What if God’s love is in THIS place, our core, and we just didn’t know it? What if that which we perceive to be emptiness at our core is an emptiness filled with love? And while I’m asking questions, what actually is love? For me, it’s a sense of being seen, being understood, being held, and feeling the fibers of my self enclosed in warmth and meaning. There is a totality about love – a full, unconditional acceptance. What would it mean to feel that TOTAL love from the very air you breath, the steps you take, the sights that meet you eye? What would it mean to be feel it accompany each thought, each passing emotion?
What would it mean to look in the mirror and say with conviction, “I am loved by God. And it’s so obvious”?
August 13th, 2009 — musings
What does it mean to love or find love as part of your spiritual path?
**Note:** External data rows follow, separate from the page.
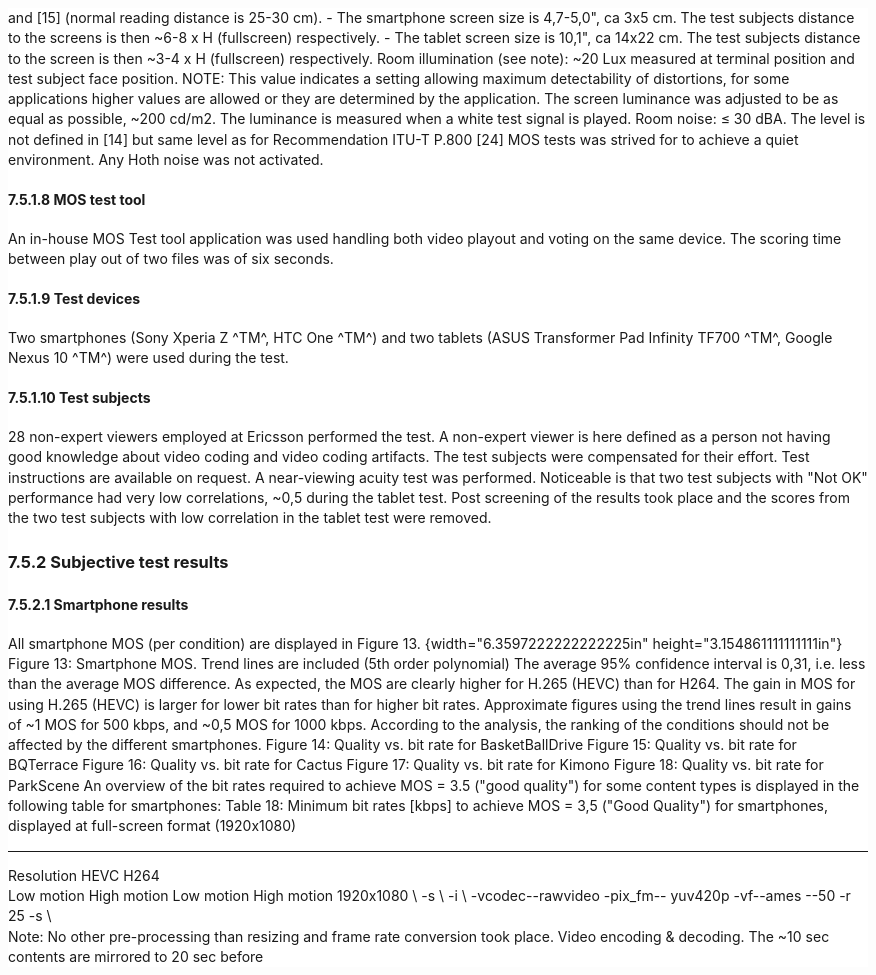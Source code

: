 and [15] (normal reading distance is 25-30 cm).
\- The smartphone screen size is 4,7-5,0\", ca 3x5 cm. The test subjects
distance to the screens is then \~6-8 x H (fullscreen) respectively.
\- The tablet screen size is 10,1\", ca 14x22 cm. The test subjects distance
to the screen is then \~3-4 x H (fullscreen) respectively.
Room illumination (see note): \~20 Lux measured at terminal position and test
subject face position.
NOTE: This value indicates a setting allowing maximum detectability of
distortions, for some applications higher values are allowed or they are
determined by the application.
The screen luminance was adjusted to be as equal as possible, \~200 cd/m2. The
luminance is measured when a white test signal is played.
Room noise: ≤ 30 dBA. The level is not defined in [14] but same level as for
Recommendation ITU-T P.800 [24] MOS tests was strived for to achieve a quiet
environment. Any Hoth noise was not activated.
#### 7.5.1.8 MOS test tool
An in-house MOS Test tool application was used handling both video playout and
voting on the same device.
The scoring time between play out of two files was of six seconds.
#### 7.5.1.9 Test devices
Two smartphones (Sony Xperia Z ^TM^, HTC One ^TM^) and two tablets (ASUS
Transformer Pad Infinity TF700 ^TM^, Google Nexus 10 ^TM^) were used during
the test.
#### 7.5.1.10 Test subjects
28 non-expert viewers employed at Ericsson performed the test. A non-expert
viewer is here defined as a person not having good knowledge about video
coding and video coding artifacts. The test subjects were compensated for
their effort. Test instructions are available on request.
A near-viewing acuity test was performed. Noticeable is that two test subjects
with \"Not OK\" performance had very low correlations, \~0,5 during the tablet
test. Post screening of the results took place and the scores from the two
test subjects with low correlation in the tablet test were removed.
### 7.5.2 Subjective test results
#### 7.5.2.1 Smartphone results
All smartphone MOS (per condition) are displayed in Figure 13.
{width="6.3597222222222225in" height="3.154861111111111in"}
Figure 13: Smartphone MOS. Trend lines are included (5th order polynomial)
The average 95% confidence interval is 0,31, i.e. less than the average MOS
difference.
As expected, the MOS are clearly higher for H.265 (HEVC) than for H264. The
gain in MOS for using H.265 (HEVC) is larger for lower bit rates than for
higher bit rates. Approximate figures using the trend lines result in gains of
\~1 MOS for 500 kbps, and \~0,5 MOS for 1000 kbps.
According to the analysis, the ranking of the conditions should not be
affected by the different smartphones.
Figure 14: Quality vs. bit rate for BasketBallDrive
Figure 15: Quality vs. bit rate for BQTerrace
Figure 16: Quality vs. bit rate for Cactus
Figure 17: Quality vs. bit rate for Kimono
Figure 18: Quality vs. bit rate for ParkScene
An overview of the bit rates required to achieve MOS = 3.5 (\"good quality\")
for some content types is displayed in the following table for smartphones:
Table 18: Minimum bit rates [kbps] to achieve MOS = 3,5 (\"Good Quality\") for
smartphones, displayed at full-screen format (1920x1080)
* * *
Resolution HEVC H264  
Low motion High motion Low motion High motion 1920x1080 \ -s \ -i \ -vcodec--rawvideo -pix_fm--
yuv420p -vf--ames --50 -r 25 -s \ \
Note: No other pre-processing than resizing and frame rate conversion took
place.
Video encoding & decoding. The \~10 sec contents are mirrored to 20 sec before
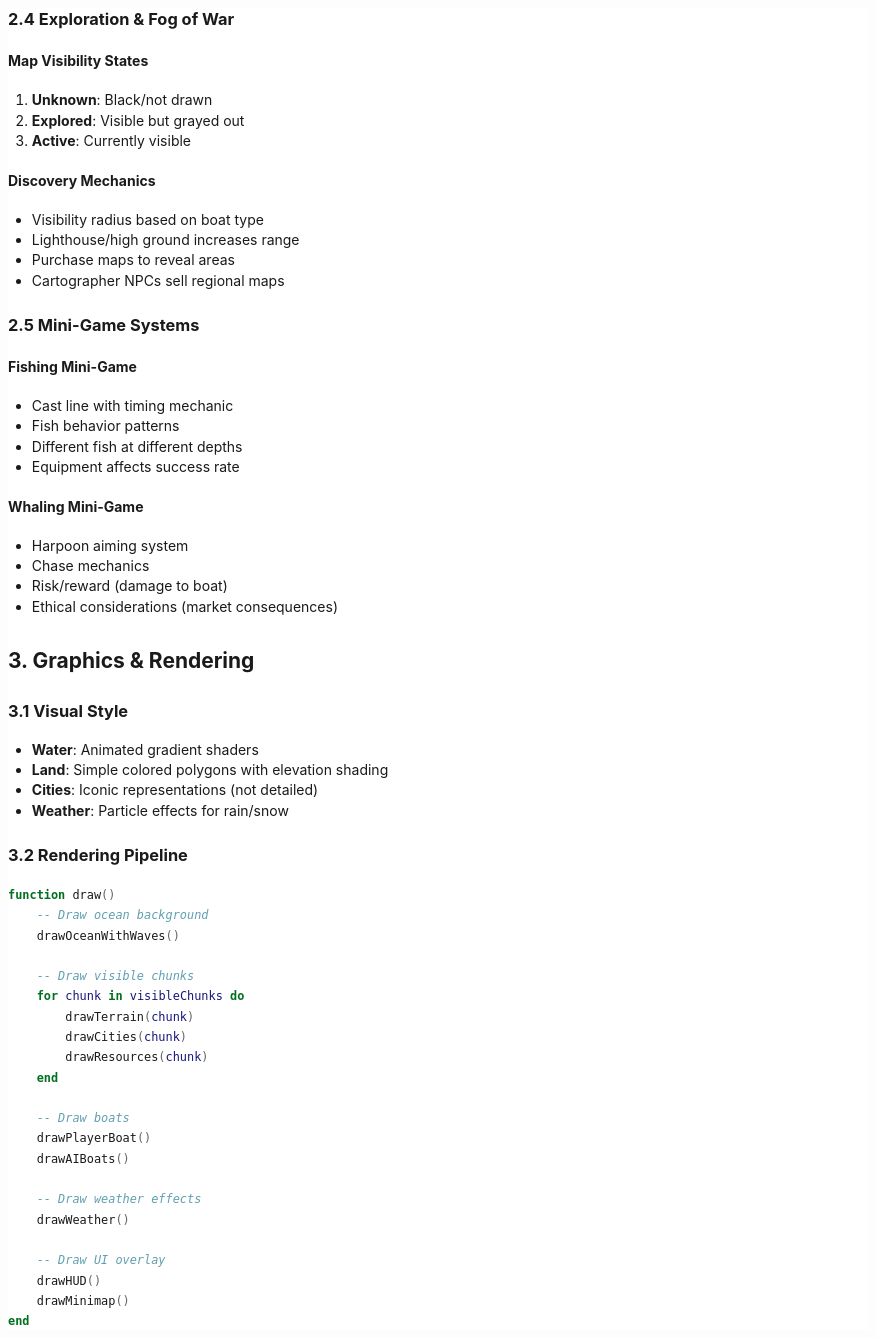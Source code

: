 ### 2.4 Exploration & Fog of War

#### Map Visibility States
1. **Unknown**: Black/not drawn
2. **Explored**: Visible but grayed out
3. **Active**: Currently visible

#### Discovery Mechanics
- Visibility radius based on boat type
- Lighthouse/high ground increases range
- Purchase maps to reveal areas
- Cartographer NPCs sell regional maps

### 2.5 Mini-Game Systems

#### Fishing Mini-Game
- Cast line with timing mechanic
- Fish behavior patterns
- Different fish at different depths
- Equipment affects success rate

#### Whaling Mini-Game
- Harpoon aiming system
- Chase mechanics
- Risk/reward (damage to boat)
- Ethical considerations (market consequences)

## 3. Graphics & Rendering

### 3.1 Visual Style
- **Water**: Animated gradient shaders
- **Land**: Simple colored polygons with elevation shading
- **Cities**: Iconic representations (not detailed)
- **Weather**: Particle effects for rain/snow

### 3.2 Rendering Pipeline
```lua
function draw()
    -- Draw ocean background
    drawOceanWithWaves()
    
    -- Draw visible chunks
    for chunk in visibleChunks do
        drawTerrain(chunk)
        drawCities(chunk)
        drawResources(chunk)
    end
    
    -- Draw boats
    drawPlayerBoat()
    drawAIBoats()
    
    -- Draw weather effects
    drawWeather()
    
    -- Draw UI overlay
    drawHUD()
    drawMinimap()
end
```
I’ve been thinking about this a lot lately, mostly about my extreme aversion to approaching love in any sort of rational way. What makes sense to me is that if you live your life in a contemplative way, if you have a spiritual practice, your faith and trust in yourself and your world expands and includes love. I was thinking the other day about how I feel some sort of new freedom to be honest with myself and others, to not be so hung up on how I’m received, and to trust that everything will work out- that it is working out perfectly, and I don’t need to worry so much. Or, at all. That feeling was all about my career, money, etc, and decidedly not about finding someone to partner with, but now I’m seeing it in this place, too.
I’m finding that when you truly sit with yourself and you train yourself to love (let’s call it metta or g’milut chasidim or just plain love), self-love happens and it’s sort of hard to contain, to keep all to yourself. This process of really opening your heart, being receptive to and generous with love, is a leap of faith. Feeling like God (however you want to define or not define the concept) has your back, that it’s all going to be okay- that makes sense to me. Applying logic to love makes me short-circuit, and it’s just not the kind of life I want to live. Honestly, I know I’m treading some sort of hippie line here. And part of me can’t even believe I’m writing (or feeling this), but I think it’s true.
Meditation seems like good training wheels for unconditionally loving. To love someone means to see, respect and accept all of them fully, their faults and their amazingness, their potential and their past, and most importantly their present reality- and to love all of it. A meditation practice teaches you to do this with yourself- what a great experiment! Here you have this subject that you can observe from the inside-out, 24 hours a day, 7 days a week. Learning to be gentle with yourself, to hear all of the negativity and judgments and hatred that we all have somewhere inside and to softly move it forward, past fear and into understanding, this is the great human experience.
It’s been an important part of my meditation practice- to deeply listen to myself, to feel compassion, and to believe that I am capable and have the capacity to grow and learn and change. Because of that, I also believe that others are capable of the same thing. And, here’s where faith comes crashing in- cultivating an open heart is difficult, I feel vulnerable, I feel sort of forced to be brave, but on the other side of that, I also feel less afraid of all of those maybe ridiculous worst-case scenarios that pop up in single-life (“I’ll never find anyone,” “I might be alone forever,” etc). I don’t want to minimize these fears. They’re real, but they don’t have to move in and set up shop. Just like in meditation, it’s possible to have these fears but not attach to them, to let them come up and let them fall away. I’m learning to have faith that love sort of works like my breath, and I’m working on noticing those subtle moments when an inhale becomes an exhale and paying attention to the way it feels when my breath leaves my body completely and then comes back without me running after it.